- Opening Delimiter -

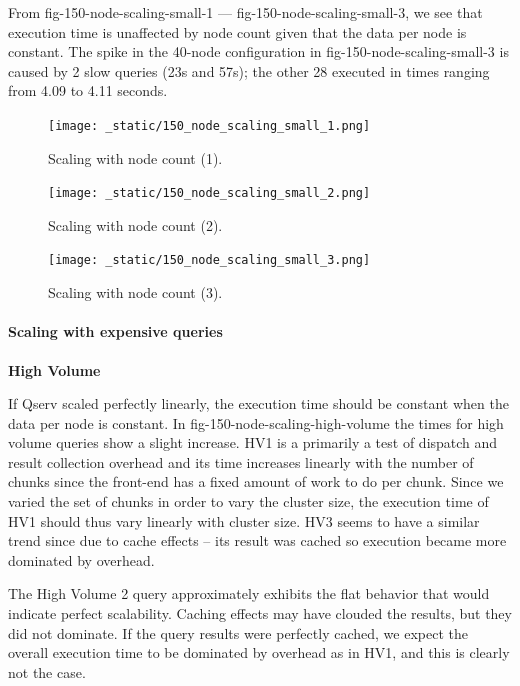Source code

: \documentclass[DM,lsstdraft,toc]{lsstdoc}
\begin{document}
From fig-150-node-scaling-small-1 --- fig-150-node-scaling-small-3, we
see that execution time is unaffected by node count given that the data
per node is constant. The spike in the 40-node configuration in
fig-150-node-scaling-small-3 is caused by 2 slow queries (23s and 57s);
the other 28 executed in times ranging from 4.09 to 4.11 seconds.

\begin{figure}[H]
\centering
\texttt{[image: \_static/150\_node\_scaling\_small\_1.png]}
\caption{Scaling with node count (1).}
\end{figure}

\begin{figure}[H]
\centering
\texttt{[image: \_static/150\_node\_scaling\_small\_2.png]}
\caption{Scaling with node count (2).}
\end{figure}

\begin{figure}[H]
\centering
\texttt{[image: \_static/150\_node\_scaling\_small\_3.png]}
\caption{Scaling with node count (3).}
\end{figure}

\paragraph{Scaling with expensive
queries}\label{scaling-with-expensive-queries}

\textbf{High Volume}

If Qserv scaled perfectly linearly, the execution time should be
constant when the data per node is constant. In
fig-150-node-scaling-high-volume the times for high volume queries show
a slight increase. HV1 is a primarily a test of dispatch and result
collection overhead and its time increases linearly with the number of
chunks since the front-end has a fixed amount of work to do per chunk.
Since we varied the set of chunks in order to vary the cluster size, the
execution time of HV1 should thus vary linearly with cluster size. HV3
seems to have a similar trend since due to cache effects -- its result
was cached so execution became more dominated by overhead.

The High Volume 2 query approximately exhibits the flat behavior that
would indicate perfect scalability. Caching effects may have clouded the
results, but they did not dominate. If the query results were perfectly
cached, we expect the overall execution time to be dominated by overhead
as in HV1, and this is clearly not the case.
\end{document}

- Closing Delimiter -

● Exercise brief: If a line in the data above holds the string "image", copy it.

● Reply:
\texttt{[image: \_static/150\_node\_scaling\_small\_1.png]}
\texttt{[image: \_static/150\_node\_scaling\_small\_2.png]}
\texttt{[image: \_static/150\_node\_scaling\_small\_3.png]}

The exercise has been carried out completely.